→ **WHAT NEEDS TO BE DONE**
Before printing the listing, strip out its pictures and keep everything else exact.

→ **DATA PROVIDED**
☆ ☆ ☆ ☆ ☆ ☆ ☆

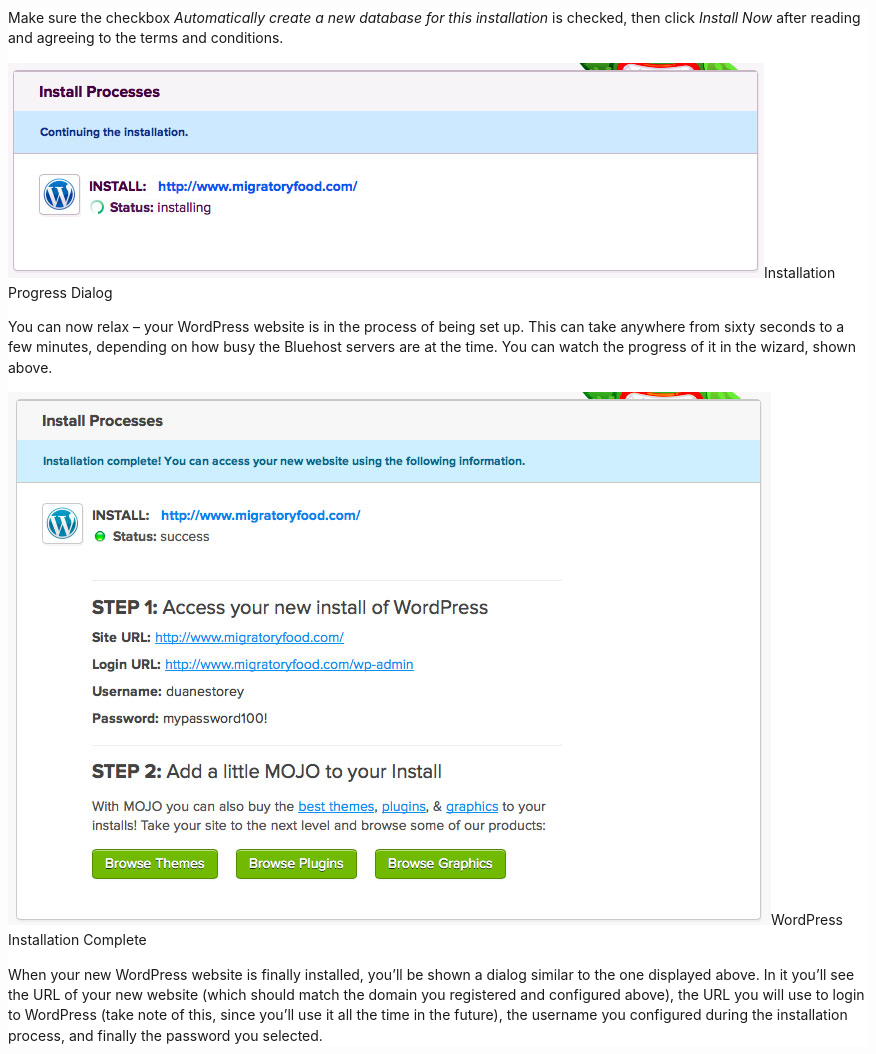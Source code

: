 Make sure the checkbox *Automatically create a new database for this installation* is checked, then click *Install Now* after reading and agreeing to the terms and conditions.

[![Installation Progress Dialog](_images/how-to-set-up-a-wordpress-blog-13.jpg)](http://www.bluehost.com/track/migratorynerd)Installation Progress Dialog



You can now relax – your WordPress website is in the process of being set up. This can take anywhere from sixty seconds to a few minutes, depending on how busy the Bluehost servers are at the time. You can watch the progress of it in the wizard, shown above.

[![WordPress Installation Complete](_images/how-to-set-up-a-wordpress-blog-14.jpg)](http://www.bluehost.com/track/migratorynerd)WordPress Installation Complete



When your new WordPress website is finally installed, you’ll be shown a dialog similar to the one displayed above. In it you’ll see the URL of your new website (which should match the domain you registered and configured above), the URL you will use to login to WordPress (take note of this, since you’ll use it all the time in the future), the username you configured during the installation process, and finally the password you selected.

☆ ☆ ☆ ☆ ☆ ☆ ☆

→ **TASK SOLUTION**
Source code

: Make sure the checkbox *Automatically create a new database for this installation* is checked, then click *Install Now* after reading and agreeing to the terms and conditions.

[![Installation Progress Dialog](_images/how-to-set-up-a-wordpress-blog-13.jpg)](http://www.bluehost.com/track/migratorynerd)Installation Progress Dialog



You can now relax – your WordPress website is in the process of being set up. This can take anywhere from sixty seconds to a few minutes, depending on how busy the Bluehost servers are at the time. You can watch the progress of it in the wizard, shown above.

[![WordPress Installation Complete](_images/how-to-set-up-a-wordpress-blog-14.jpg)](http://www.bluehost.com/track/migratorynerd)WordPress Installation Complete



When your new WordPress website is finally installed, you’ll be shown a dialog similar to the one displayed above. In it you’ll see the URL of your new website (which should match the domain you registered and configured above), the URL you will use to login to WordPress (take note of this, since you’ll use it all the time in the future), the username you configured during the installation process, and finally the password you selected.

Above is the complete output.